Identify every line in the records below that contains the word "genigames", and reproduce each one.

━━━━━━━━━━━━━━━━━━━━━━━━━━━━━━

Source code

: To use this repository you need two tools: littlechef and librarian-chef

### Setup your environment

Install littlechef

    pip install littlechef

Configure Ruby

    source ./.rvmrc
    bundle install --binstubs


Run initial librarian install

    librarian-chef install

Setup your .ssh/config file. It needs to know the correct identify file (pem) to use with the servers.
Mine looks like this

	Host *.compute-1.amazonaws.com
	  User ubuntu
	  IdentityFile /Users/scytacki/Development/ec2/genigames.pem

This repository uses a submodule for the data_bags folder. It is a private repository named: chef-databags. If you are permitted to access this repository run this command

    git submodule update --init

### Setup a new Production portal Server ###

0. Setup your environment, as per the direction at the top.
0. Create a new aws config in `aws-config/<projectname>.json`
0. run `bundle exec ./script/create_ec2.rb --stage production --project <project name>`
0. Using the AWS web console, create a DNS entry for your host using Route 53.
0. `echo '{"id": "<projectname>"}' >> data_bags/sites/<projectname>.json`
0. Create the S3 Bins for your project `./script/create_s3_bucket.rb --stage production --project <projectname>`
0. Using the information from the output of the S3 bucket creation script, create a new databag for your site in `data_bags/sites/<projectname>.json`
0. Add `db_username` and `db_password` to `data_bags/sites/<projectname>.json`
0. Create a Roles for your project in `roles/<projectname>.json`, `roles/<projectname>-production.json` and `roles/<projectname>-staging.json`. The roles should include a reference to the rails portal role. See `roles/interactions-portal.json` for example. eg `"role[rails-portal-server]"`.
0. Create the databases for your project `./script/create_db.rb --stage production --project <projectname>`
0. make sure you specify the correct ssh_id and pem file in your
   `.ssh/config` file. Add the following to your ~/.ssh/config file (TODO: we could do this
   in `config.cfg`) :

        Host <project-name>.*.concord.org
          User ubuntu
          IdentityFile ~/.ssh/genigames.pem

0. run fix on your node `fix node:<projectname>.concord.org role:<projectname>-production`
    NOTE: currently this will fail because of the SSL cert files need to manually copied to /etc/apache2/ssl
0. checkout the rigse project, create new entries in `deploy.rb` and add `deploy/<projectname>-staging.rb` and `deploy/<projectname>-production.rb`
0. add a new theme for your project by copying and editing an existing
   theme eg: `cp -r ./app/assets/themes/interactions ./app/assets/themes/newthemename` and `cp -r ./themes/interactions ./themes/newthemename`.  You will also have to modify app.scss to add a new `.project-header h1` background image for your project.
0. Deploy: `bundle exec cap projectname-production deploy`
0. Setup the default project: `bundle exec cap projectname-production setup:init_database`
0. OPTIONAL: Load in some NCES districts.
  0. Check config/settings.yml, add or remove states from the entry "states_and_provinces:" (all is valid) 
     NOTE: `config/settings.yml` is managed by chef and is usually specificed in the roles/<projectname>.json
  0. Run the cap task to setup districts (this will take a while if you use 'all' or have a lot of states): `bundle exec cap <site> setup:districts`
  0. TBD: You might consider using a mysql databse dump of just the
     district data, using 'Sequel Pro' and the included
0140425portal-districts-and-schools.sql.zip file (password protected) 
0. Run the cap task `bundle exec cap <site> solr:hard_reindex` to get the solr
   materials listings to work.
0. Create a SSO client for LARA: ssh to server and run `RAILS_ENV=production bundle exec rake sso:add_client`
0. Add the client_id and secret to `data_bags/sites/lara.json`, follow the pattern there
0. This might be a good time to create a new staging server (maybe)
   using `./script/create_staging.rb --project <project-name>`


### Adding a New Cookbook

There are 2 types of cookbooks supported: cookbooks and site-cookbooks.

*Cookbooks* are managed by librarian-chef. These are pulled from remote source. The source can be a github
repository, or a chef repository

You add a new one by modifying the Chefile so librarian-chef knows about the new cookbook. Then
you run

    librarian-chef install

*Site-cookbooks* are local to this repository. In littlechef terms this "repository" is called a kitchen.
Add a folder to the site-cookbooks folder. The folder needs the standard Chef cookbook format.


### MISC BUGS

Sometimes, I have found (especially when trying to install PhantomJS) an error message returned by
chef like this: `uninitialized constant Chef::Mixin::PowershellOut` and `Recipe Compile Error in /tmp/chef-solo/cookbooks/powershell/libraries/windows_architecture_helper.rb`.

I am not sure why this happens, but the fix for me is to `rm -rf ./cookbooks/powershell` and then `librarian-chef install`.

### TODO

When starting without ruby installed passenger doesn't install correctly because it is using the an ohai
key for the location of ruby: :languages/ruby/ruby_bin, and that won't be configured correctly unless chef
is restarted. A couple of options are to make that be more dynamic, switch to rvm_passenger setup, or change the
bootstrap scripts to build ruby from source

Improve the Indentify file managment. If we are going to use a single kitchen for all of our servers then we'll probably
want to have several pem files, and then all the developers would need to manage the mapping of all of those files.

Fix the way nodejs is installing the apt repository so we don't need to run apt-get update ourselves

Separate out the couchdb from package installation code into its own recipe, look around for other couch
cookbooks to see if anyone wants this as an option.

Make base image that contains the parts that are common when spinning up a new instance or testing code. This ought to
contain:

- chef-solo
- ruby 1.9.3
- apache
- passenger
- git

━━━━━━━━━━━━━━━━━━━━━━━━━━━━━━

Exercise response -
	  IdentityFile /Users/scytacki/Development/ec2/genigames.pem
          IdentityFile ~/.ssh/genigames.pem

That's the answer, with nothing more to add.